Over the next 8 months, Kimberly experienced debilitating fatigue and other side effects, including diarrhea and an anal fissure. She dropped from 120 pounds to just 95 pounds.
“I was blacking out. I was so exhausted, I couldn’t function. It was horrible,” said Kimberly, who asked that her last name not be used for privacy.
She pleaded with her oncologist to reduce her dose to see if that would help ease the side effects. But her oncologist insisted that the full dose was needed to keep the disease at bay.
Undeterred, Kimberly continued insisting on a dose reduction, and eventually her oncologist relented, reducing the dose to 100 mg. Kimberly felt better almost immediately; her energy returned and the gastrointestinal issues subsided. She then pressed her oncologist to reduce the dose even further.
Kimberly has now been on 75 mg of palbociclib since 2020, and, for the time being, has no evidence of active cancer. She’s returned to living a full life—traveling to developing countries for her job, practicing yoga, and advocating for others living with cancer. And last year, she even achieved a personal goal of climbing to the top of the Swiss Alps.
“If I had stayed on the 125-mg dose, it would have broken me. I would have had to try a different drug,” which may have led to a different outcome, she said.
Driven by experiences like Kimberly’s, researchers have been rethinking the traditional paradigm of identifying the best dose of cancer drugs to use in patients.
For years, that process has been largely unchanged, its goal being to determine the “maximum tolerated dose”—that is, the intersection of where a drug inflicts the most harm on tumors while not causing side effects that are intolerable to patients.
This spare-nothing strategy was largely unavoidable for chemotherapy drugs, which are most effective when they’re killing as many rapidly dividing cells as possible, even though many of those cells will be innocent bystanders.
But newer treatments, such as immunotherapies and targeted therapies, generally don’t take this indiscriminate approach, and their ideal dose, researchers are realizing, may actually be lower than the highest dose that a patient can tolerate.
“We’ve got a real mess here, where patients are being overdosed,” said Mark J. Ratain, M.D., of The University of Chicago, who has been studying the drug dosing issue for decades.
Many survivors agree that it’s well past time to reconsider drug dosing.
“We want to live as long as possible, but not at any price,” said Julia Maues, who has metastatic breast cancer and is a founding member of the Patient-Centered Dosing Initiative, a patient-led advocacy group that promotes a more personalized approach to drug dosing for patients with metastatic breast cancer. “What we want is to balance treatment with quality of life.”
Rethinking the maximum tolerated dose
In a recent survey of 1,221 women with metastatic breast cancer, 86% reported having had at least one side effect related to their treatment. And 20% had such severe side effects that they had to go to the hospital or emergency room.
The survey, led by the Patient-Centered Dosing Initiative, also showed that 43% of respondents said they missed at least one treatment because of side effects.

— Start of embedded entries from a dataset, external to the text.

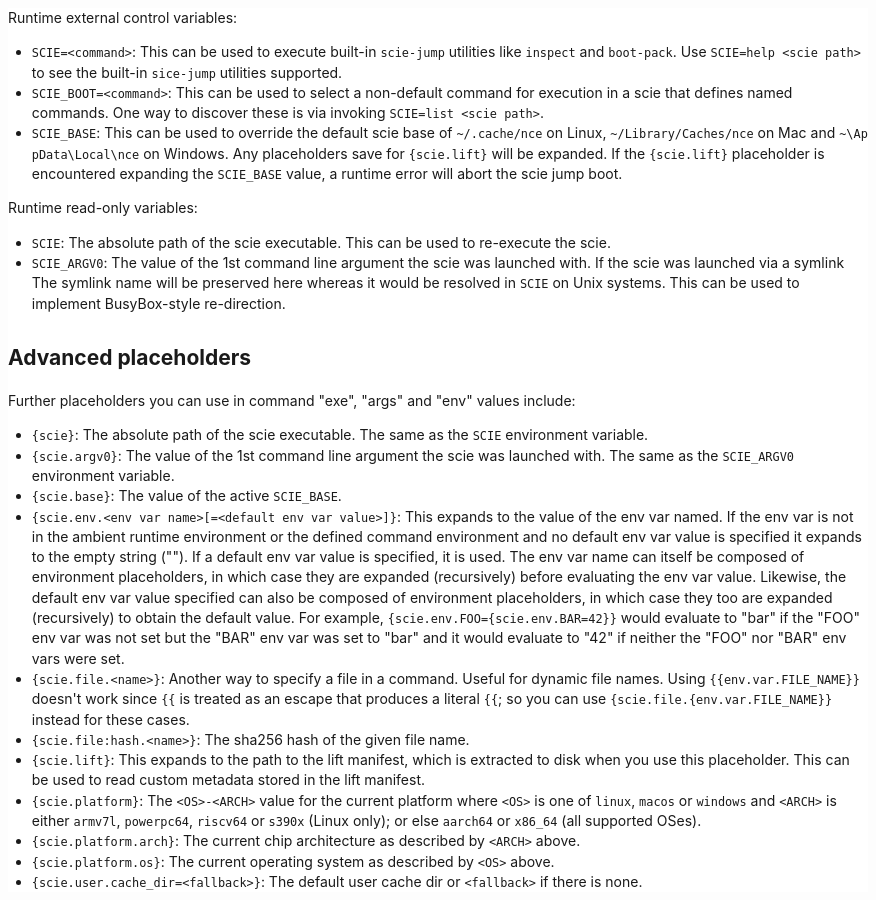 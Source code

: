 Runtime external control variables:

+ `SCIE=<command>`: This can be used to execute built-in `scie-jump` utilities like `inspect` and
  `boot-pack`. Use `SCIE=help <scie path>` to see the built-in `sice-jump` utilities supported.
+ `SCIE_BOOT=<command>`: This can be used to select a non-default command for execution in a scie
  that defines named commands. One way to discover these is via invoking `SCIE=list <scie path>`.
+ `SCIE_BASE`: This can be used to override the default scie base of `~/.cache/nce` on Linux,
   `~/Library/Caches/nce` on Mac and `~\AppData\Local\nce` on Windows. Any placeholders save for
   `{scie.lift}` will be expanded. If the `{scie.lift}` placeholder is encountered expanding the
   `SCIE_BASE` value, a runtime error will abort the scie jump boot.

Runtime read-only variables:

+ `SCIE`: The absolute path of the scie executable. This can be used to re-execute the scie.
+ `SCIE_ARGV0`: The value of the 1st command line argument the scie was launched with. If the scie
  was launched via a symlink The symlink name will be preserved here whereas it would be resolved
  in `SCIE` on Unix systems. This can be used to implement BusyBox-style re-direction.

## Advanced placeholders

Further placeholders you can use in command "exe", "args" and "env" values include:

+ `{scie}`: The absolute path of the scie executable. The same as the `SCIE` environment variable.
+ `{scie.argv0}`: The value of the 1st command line argument the scie was launched with. The same as
  the `SCIE_ARGV0` environment variable.
+ `{scie.base}`: The value of the active `SCIE_BASE`.
+ `{scie.env.<env var name>[=<default env var value>]}`: This expands to the value of the env var
  named. If the env var is not in the ambient runtime environment or the defined command environment
  and no default env var value is specified it expands to the empty string (""). If a default env 
  var value is specified, it is used. The env var name can itself be composed of environment
  placeholders, in which case they are expanded (recursively) before evaluating the env var value.
  Likewise, the default env var value specified can also be composed of environment placeholders, in
  which case they too are expanded (recursively) to obtain the default value. For example,
  `{scie.env.FOO={scie.env.BAR=42}}` would evaluate to "bar" if the "FOO" env var was not set but
  the "BAR" env var was set to "bar" and it would evaluate to "42" if neither the "FOO" nor "BAR"
  env vars were set.
+ `{scie.file.<name>}`: Another way to specify a file in a command. Useful for dynamic file names.
  Using `{{env.var.FILE_NAME}}` doesn't work since `{{` is treated as an escape that produces a
  literal `{{`; so you can use `{scie.file.{env.var.FILE_NAME}}` instead for these cases.
+ `{scie.file:hash.<name>}`: The sha256 hash of the given file name.
+ `{scie.lift}`: This expands to the path to the lift manifest, which is extracted to disk when you
  use this placeholder. This can be used to read custom metadata stored in the lift manifest.
+ `{scie.platform}`: The `<OS>-<ARCH>` value for the current platform where `<OS>` is one of
  `linux`, `macos` or `windows` and `<ARCH>` is either `armv7l`, `powerpc64`, `riscv64` or `s390x`
  (Linux only); or else `aarch64` or `x86_64` (all supported OSes).
+ `{scie.platform.arch}`: The current chip architecture as described by `<ARCH>` above.
+ `{scie.platform.os}`: The current operating system as described by `<OS>` above.
+ `{scie.user.cache_dir=<fallback>}`: The default user cache dir or `<fallback>` if there is none.

[^1]: The binaries that Coursier releases are single-file true native binaries that do not require a
JVM at all. As such they are ~1/3 the size of the scie we build here, which contains a full JDK
along with the Coursier executable jar. Those binaries are also much faster, ~100x for
`./coursier version`. Although the scie-jump only takes ~200 microseconds to launch the JVM that
runs Coursier, the JVM startup and warmup overheads are high. You pay that cost in painfully obvious
ways in a command line app that runs quicly and exits! This is all just to point out you should
analyze and measure your use case for applicability when considering making a scie of it.


[^2]: The `scie-jump` has some smarts when it comes to file lists that do not end in a zip. It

“What good is a treatment if you have to skip it because it’s so toxic?” asked Maues, who is a coauthor on the study.
Efforts to address this very question have gained traction in recent years, including studies to assess lower doses of commonly used cancer drugs.
Several studies, for example, have shown that lower doses of palbociclib are still effective against tumors but cause fewer side effects, in particular reducing the drop in white blood cell counts (neutropenia) that can increase infection risk.
One study even found that patients who had their dose reduced because of side effects actually lived longer than those who stayed on the higher dose. An upcoming clinical trial will compare whether starting out on a reduced dose of palbociclib helps women with metastatic breast cancer stay on treatment longer.
The Food and Drug Administration (FDA) is also getting into the act. In 2021, the agency launched an initiative called Project Optimus to change how researchers select which dose of new drugs to test in cancer clinical trials.
The initiative’s aim is to improve the overall “dose optimization” of new cancer drugs. That includes helping to develop strategies for ensuring that the doses studied in trials aren’t more toxic than they need to be and minimizing the likelihood of treatment-related long-term side effects, among others.
Guided by Project Optimus, for example, researchers recently reported on a clinical trial involving the experimental targeted therapy camonsertib. In the 119-patient study, they compared two different doses given via different treatment schedules—that is, the specific days and frequency when the drug should be taken.
Each dose and treatment schedule had similar effects in terms of shrinking patients’ tumors. But one was clearly safer, specifically with regard to inducing dangerously low red blood cell levels (anemia). Although it used the higher of the two doses tested, it also included a one-week treatment break, often called a holiday, every fifth week. Based on the findings, this dose and schedule will be used in larger clinical trials.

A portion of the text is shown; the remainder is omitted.